All that land allows guests to meander along 5 miles of hiking trails through old-growth forest, kayak and paddle board across the 7-acre Lake Mishkin and pull up chairs by the outdoor fire pits.
Unlike a Norman Rockwell painting, Southall packs in luxury perks like a 15,000-square-foot spa with eight individual treatment rooms and two couples suites, as well as an all-season heated pool overlooking the lake.
All-day dining at Sojourner offers southern favorites on a menu which evolves daily depending on what’s fresh, and this spring will bring the debut of a signature dinner restaurant called January.
A certified canning kitchen — dubbed the Jammery (how Rockwellian is that?) — serves as a demo space for culinary education, pickling and canning workshops, and tastings of the resort’s local honey.
“Our honey tastings have been extremely popular,” said executive chef Andrew Klamar. Southall’s honey has been recognized as one of the best in the country, winning Good Food Awards in 2020 and 2022, before the resort even opened to guests. “One of the jokes we tell during the honey tastings is that we hope when our guests go home, they take their squeeze bear of honey out of their cabinets and throw it out. Ours is that good.”
While Nashville has seen a hurricane of hotel development in recent years, it oddly lacked a true resort property.
Southall, however, opened just 30 minutes outside the heart of Music City in the satellite suburb of Franklin — a longtime refuge for country music stars. The location made sense. Franklin has become the American South’s place to be, with an estimated population just shy of 90,000 — up sevenfold from a mere 12,407 in 1980.

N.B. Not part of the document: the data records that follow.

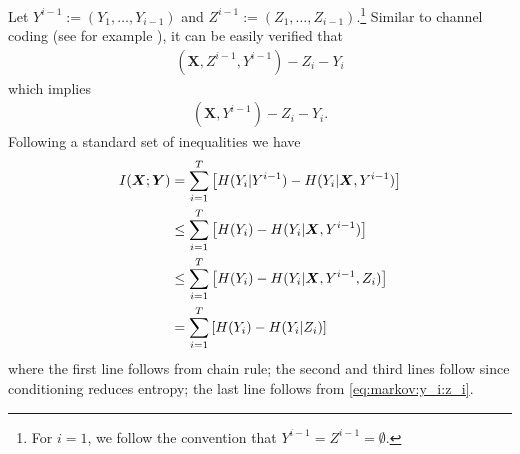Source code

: \documentclass[onecolumn,letterpaper]{IEEEtran}
\newcommand{\cM}{{\boldsymbol{M}}}
\newcommand{\cx}{{X}}
\newcommand{\cy}{{Y}}
\newcommand{\cxh}{{\hat{X}}}
\newcommand{\etp}{{H}}
\newcommand{\mi}{{I}}
\newcommand{\cA}{{Z}}
\begin{document}
Let $\cy^{i-1}:=(\cy_1,\dots,\cy_{i-1})$ and $\cA^{i-1}:=(\cA_1,\dots,\cA_{i-1})$.\footnote{For $i=1$, we follow the convention that $\cy^{i-1}=\cA^{i-1}=\emptyset$.} Similar to channel coding (see for example \cite[Sec. 7.3]{yeung08}), it can be easily verified that \begin{align*}
(\boldsymbol{\cx},\cA^{i-1}, \cy^{i-1}) - \cA_i - \cy_i
\end{align*}
which implies
\begin{align}
\label{eq:markov:y_i:z_i}
(\boldsymbol{\cx}, \cy^{i-1}) - \cA_i - \cy_i.
\end{align}
Following a standard set of inequalities we have
\begin{align}
I(\boldsymbol{\cx};\boldsymbol{\cy})&=\sum\limits_{i=1}^{T} \left[\etp(\cy_i | \cy^{i-1}) - \etp(\cy_i |\boldsymbol{\cx},\cy^{i-1})\right] \notag\\
                                  &\leq \sum\limits_{i=1}^{T} \left[\etp(\cy_i  ) - \etp(\cy_i | \boldsymbol{\cx},\cy^{i-1})\right]  \notag\\
                                  &\leq\sum\limits_{i=1}^{T} \left[\etp(\cy_i  ) - \etp(\cy_i | \boldsymbol{\cx},\cy^{i-1},\cA_i)\right] \notag\\
                                  &= \sum\limits_{i=1}^{T} \left[\etp(\cy_i  ) - \etp(\cy_i | \cA_i)\right] \label{eq:cv:mi_3}
\end{align}
where the first line follows from chain rule; the second and third lines follow since conditioning reduces entropy;
the last line follows from \eqref{eq:markov:y_i:z_i}.

\end{document}

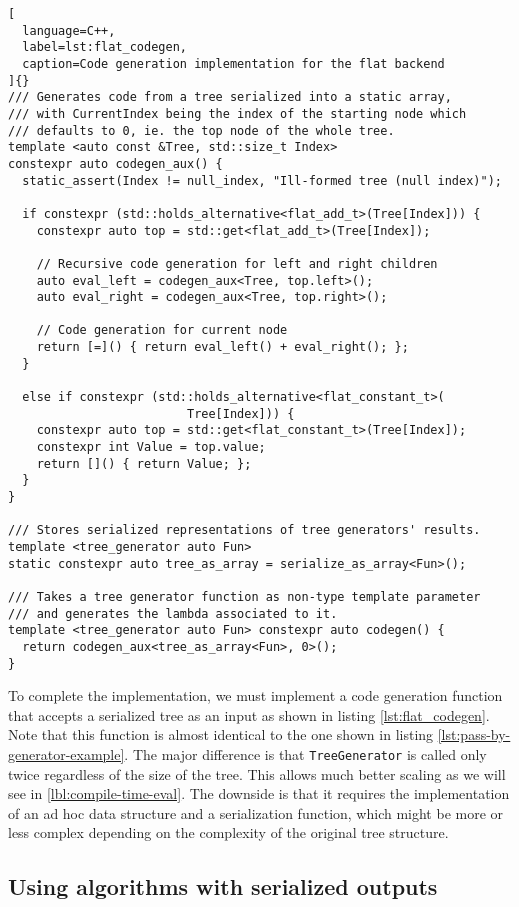 \documentclass[../main]{subfiles}
\begin{document}
\begin{lstlisting}[
  language=C++,
  label=lst:flat_codegen,
  caption=Code generation implementation for the flat backend
]{}
/// Generates code from a tree serialized into a static array,
/// with CurrentIndex being the index of the starting node which
/// defaults to 0, ie. the top node of the whole tree.
template <auto const &Tree, std::size_t Index>
constexpr auto codegen_aux() {
  static_assert(Index != null_index, "Ill-formed tree (null index)");

  if constexpr (std::holds_alternative<flat_add_t>(Tree[Index])) {
    constexpr auto top = std::get<flat_add_t>(Tree[Index]);

    // Recursive code generation for left and right children
    auto eval_left = codegen_aux<Tree, top.left>();
    auto eval_right = codegen_aux<Tree, top.right>();

    // Code generation for current node
    return [=]() { return eval_left() + eval_right(); };
  }

  else if constexpr (std::holds_alternative<flat_constant_t>(
                         Tree[Index])) {
    constexpr auto top = std::get<flat_constant_t>(Tree[Index]);
    constexpr int Value = top.value;
    return []() { return Value; };
  }
}

/// Stores serialized representations of tree generators' results.
template <tree_generator auto Fun>
static constexpr auto tree_as_array = serialize_as_array<Fun>();

/// Takes a tree generator function as non-type template parameter
/// and generates the lambda associated to it.
template <tree_generator auto Fun> constexpr auto codegen() {
  return codegen_aux<tree_as_array<Fun>, 0>();
}
\end{lstlisting}

To complete the implementation, we must implement a code generation function
that accepts a serialized tree as an input as shown in listing
\ref{lst:flat_codegen}. Note that this function is almost identical to
the one shown in listing \ref{lst:pass-by-generator-example}.
The major difference is that \lstinline{TreeGenerator} is called only
twice regardless of the size of the tree. This allows much better scaling
as we will see in \ref{lbl:compile-time-eval}.
The downside is that it requires the implementation of an ad hoc data
structure and a serialization function, which might be more or less complex
depending on the complexity of the original tree structure.

\subsection{
  Using algorithms with serialized outputs
}
\end{document}
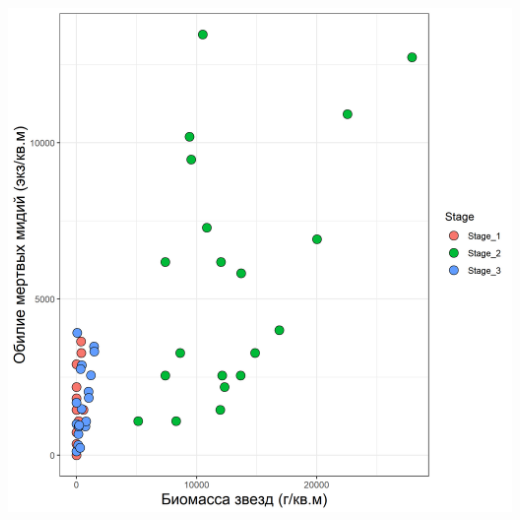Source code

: \documentclass[a0,portrait]{a0poster}
\begin{document}
\begin{multicols}{2}
\begin{minipage}[t]{0.46\linewidth}
\begin{center}
			\includegraphics[width=0.9\linewidth]{Baster_N_dead.png}
			\label{Baster_Ndead}
		\end{center}\vspace{0.5cm}
\end{minipage}



\end{multicols}
\end{document}
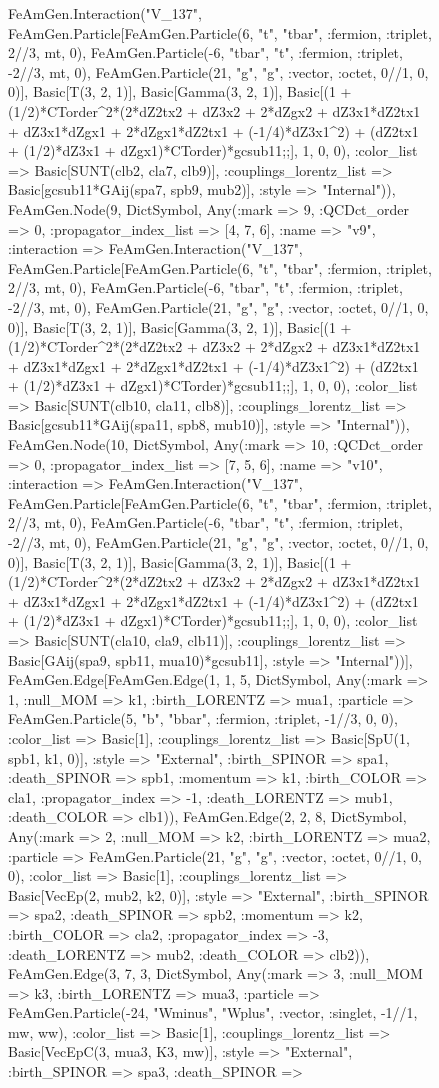 \documentclass{revtex4}
\begin{document}
\begin{figure}[!htb]
\begin{center}
{FeAmGen.Interaction("V_137", FeAmGen.Particle[FeAmGen.Particle(6, "t", "tbar", :fermion, :triplet, 2//3, mt, 0), FeAmGen.Particle(-6, "tbar", "t", :fermion, :triplet, -2//3, mt, 0), FeAmGen.Particle(21, "g", "g", :vector, :octet, 0//1, 0, 0)], Basic[T(3, 2, 1)], Basic[Gamma(3, 2, 1)], Basic[(1 + (1/2)*CTorder^2*(2*dZ2tx2 + dZ3x2 + 2*dZgx2 + dZ3x1*dZ2tx1 + dZ3x1*dZgx1 + 2*dZgx1*dZ2tx1 + (-1/4)*dZ3x1^2) + (dZ2tx1 + (1/2)*dZ3x1 + dZgx1)*CTorder)*gcsub11;;], 1, 0, 0), :color_list => Basic[SUNT(clb2, cla7, clb9)], :couplings_lorentz_list => Basic[gcsub11*GAij(spa7, spb9, mub2)], :style => "Internal")), FeAmGen.Node(9, Dict{Symbol, Any}(:mark => 9, :QCDct_order => 0, :propagator_index_list => [4, 7, 6], :name => "v9", :interaction => FeAmGen.Interaction("V_137", FeAmGen.Particle[FeAmGen.Particle(6, "t", "tbar", :fermion, :triplet, 2//3, mt, 0), FeAmGen.Particle(-6, "tbar", "t", :fermion, :triplet, -2//3, mt, 0), FeAmGen.Particle(21, "g", "g", :vector, :octet, 0//1, 0, 0)], Basic[T(3, 2, 1)], Basic[Gamma(3, 2, 1)], Basic[(1 + (1/2)*CTorder^2*(2*dZ2tx2 + dZ3x2 + 2*dZgx2 + dZ3x1*dZ2tx1 + dZ3x1*dZgx1 + 2*dZgx1*dZ2tx1 + (-1/4)*dZ3x1^2) + (dZ2tx1 + (1/2)*dZ3x1 + dZgx1)*CTorder)*gcsub11;;], 1, 0, 0), :color_list => Basic[SUNT(clb10, cla11, clb8)], :couplings_lorentz_list => Basic[gcsub11*GAij(spa11, spb8, mub10)], :style => "Internal")), FeAmGen.Node(10, Dict{Symbol, Any}(:mark => 10, :QCDct_order => 0, :propagator_index_list => [7, 5, 6], :name => "v10", :interaction => FeAmGen.Interaction("V_137", FeAmGen.Particle[FeAmGen.Particle(6, "t", "tbar", :fermion, :triplet, 2//3, mt, 0), FeAmGen.Particle(-6, "tbar", "t", :fermion, :triplet, -2//3, mt, 0), FeAmGen.Particle(21, "g", "g", :vector, :octet, 0//1, 0, 0)], Basic[T(3, 2, 1)], Basic[Gamma(3, 2, 1)], Basic[(1 + (1/2)*CTorder^2*(2*dZ2tx2 + dZ3x2 + 2*dZgx2 + dZ3x1*dZ2tx1 + dZ3x1*dZgx1 + 2*dZgx1*dZ2tx1 + (-1/4)*dZ3x1^2) + (dZ2tx1 + (1/2)*dZ3x1 + dZgx1)*CTorder)*gcsub11;;], 1, 0, 0), :color_list => Basic[SUNT(cla10, cla9, clb11)], :couplings_lorentz_list => Basic[GAij(spa9, spb11, mua10)*gcsub11], :style => "Internal"))], FeAmGen.Edge[FeAmGen.Edge(1, 1, 5, Dict{Symbol, Any}(:mark => 1, :null_MOM => k1, :birth_LORENTZ => mua1, :particle => FeAmGen.Particle(5, "b", "bbar", :fermion, :triplet, -1//3, 0, 0), :color_list => Basic[1], :couplings_lorentz_list => Basic[SpU(1, spb1, k1, 0)], :style => "External", :birth_SPINOR => spa1, :death_SPINOR => spb1, :momentum => k1, :birth_COLOR => cla1, :propagator_index => -1, :death_LORENTZ => mub1, :death_COLOR => clb1)), FeAmGen.Edge(2, 2, 8, Dict{Symbol, Any}(:mark => 2, :null_MOM => k2, :birth_LORENTZ => mua2, :particle => FeAmGen.Particle(21, "g", "g", :vector, :octet, 0//1, 0, 0), :color_list => Basic[1], :couplings_lorentz_list => Basic[VecEp(2, mub2, k2, 0)], :style => "External", :birth_SPINOR => spa2, :death_SPINOR => spb2, :momentum => k2, :birth_COLOR => cla2, :propagator_index => -3, :death_LORENTZ => mub2, :death_COLOR => clb2)), FeAmGen.Edge(3, 7, 3, Dict{Symbol, Any}(:mark => 3, :null_MOM => k3, :birth_LORENTZ => mua3, :particle => FeAmGen.Particle(-24, "Wminus", "Wplus", :vector, :singlet, -1//1, mw, ww), :color_list => Basic[1], :couplings_lorentz_list => Basic[VecEpC(3, mua3, K3, mw)], :style => "External", :birth_SPINOR => spa3, :death_SPINOR => }
\end{center}
\end{figure}
\end{document}
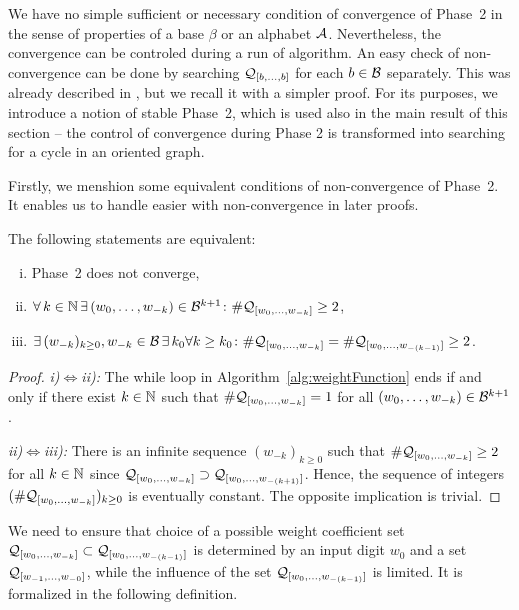 \label{sec:convergencePhase2}

We have no simple sufficient or necessary condition of convergence of Phase~2 in the sense of properties of a base $\beta$ or an alphabet $\mathcal{A}$. Nevertheless, the convergence can be controled during a run of algorithm. An easy check of non-convergence can be done by searching $\mathcal{Q}_{[b, \dots, b]}$ for each $b\in\mathcal{B}$ separately. This was already described in \cite{vu}, but we recall it with a simpler proof. For its purposes, we introduce a notion of stable Phase~2, which is used also in the main result of this section -- the control of convergence during Phase 2 is transformed into searching for a cycle in an oriented graph.

Firstly, we menshion some equivalent conditions of non-convergence of Phase~2. It enables us to handle easier with non-convergence in later  proofs.
\begin{lem}
\label{lem:equivalentStatementsForNonConvergenePhaseTwo}
The following statements are equivalent:
\begin{enumerate}[i)]
	\item Phase~2 does not converge,
	\item $\forall \,k\in \mathbb{N} \,\exists\, (w_{0}, \dots, w_{-k})\in\mathcal{B}^{k+1} \colon \#\mathcal{Q}_{[w_{0}, \dots, w_{-k}]}\geq 2$,
	\item $\exists \,(w_{-k})_{k\geq 0}, w_{-k}\in\mathcal{B} \,\exists\, k_0\forall k\geq k_0 \colon \#\mathcal{Q}_{[w_{0}, \dots, w_{-k}]}=\#\mathcal{Q}_{[w_{0}, \dots, w_{-(k-1)}]}\geq 2$.
\end{enumerate}
\end{lem}
\begin{proof}
\textit{i)}$\iff$\textit{ii):} The while loop in Algorithm~\ref{alg:weightFunction} ends if and only if there exist $k\in\mathbb{N}$ such that $\#\mathcal{Q}_{[w_{0}, \dots, w_{-k}]}=1$ for all $(w_{0}, \dots, w_{-k})\in\mathcal{B}^{k+1}$.

\textit{ii)}$\iff$\textit{iii):} There is an infinite sequence $(w_{-k})_{k\geq 0}$ such that $\#\mathcal{Q}_{[w_{0}, \dots, w_{-k}]}\geq 2$ for all $k\in\mathbb{N}$ since $\mathcal{Q}_{[w_{0}, \dots, w_{-k}]}\supset\mathcal{Q}_{[w_{0}, \dots, w_{-(k+1)}]}$. Hence, the sequence of integers $(\#\mathcal{Q}_{[w_{0}, \dots, w_{-k}]})_{k\geq 0}$ is eventually constant. The opposite implication is trivial.
\end{proof}

We need to ensure that choice of a possible weight coefficient set $\mathcal{Q}_{[w_{0}, \dots, w_{-k}]}\subset \mathcal{Q}_{[w_{0}, \dots, w_{-(k-1)}]}$ is determined by an input digit $w_0$ and a set $\mathcal{Q}_{[w_{-1}, \dots, w_{-0}]}$, while the influence of the set $\mathcal{Q}_{[w_{0}, \dots, w_{-(k-1)}]}$ is limited. It is formalized in the following definition.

“No one has ever built an amenity like this here before,” said founder Paul Mishkin, who worked in Chicago’s securities and options trading industry for 40 years before coming to Tennessee in 2013 with the idea of developing a farming-focused real estate investment. He fell in love, as many have, with the region’s temperate climate, rolling hillsides and unpretentious air.
“I had never seen anything like this area,” said Mishkin. “And the land was inexpensive relative to what I thought the value could be.”
He bought the first parcel of what would eventually become Southall a year later in 2014, and slowly started accreting nearby parcels into a 325-acre property — the only problem was that the land had virtually no infrastructure.
“I learned that it is basically impossible to take raw land with no utilities, a 1-inch water pipe and some electrical from the city,” said Mishkin. “I took this raw land and like ‘Sims City,’ turned it into something. It was a massive undertaking with zoning and bringing in the resources.”
Southall was created over more than seven years of development. The costs and challenges of building a working agriculture-focused hotel from scratch were significant, but it’s a concept that’s already been proven.
Blackberry Farm, a Relais & Chateaux property located 200 miles east in Walland, Tenn., has capitalized on (and, some would say, pioneered) the luxury farm model since first opening in 1990.
The two properties differ in key ways: Blackberry Farm is 50 minutes by car from the smaller city of Knoxville, and Southall is just outside downtown Nashville; Blackberry Farm commands 4,200 acres as opposed to Southall’s 325; and Blackberry Farm’s all-inclusive rates easily soar over $2,000 per night with a three-night minimum, whereas rooms at Southall start at $839 per night.
“Franklin has exploded with growth and has become very attractive,” said Mishkin. “There’s a lot less open country than when I first came here, but I like to think we’re preserving what we can. The land I have is at least 90% green still.”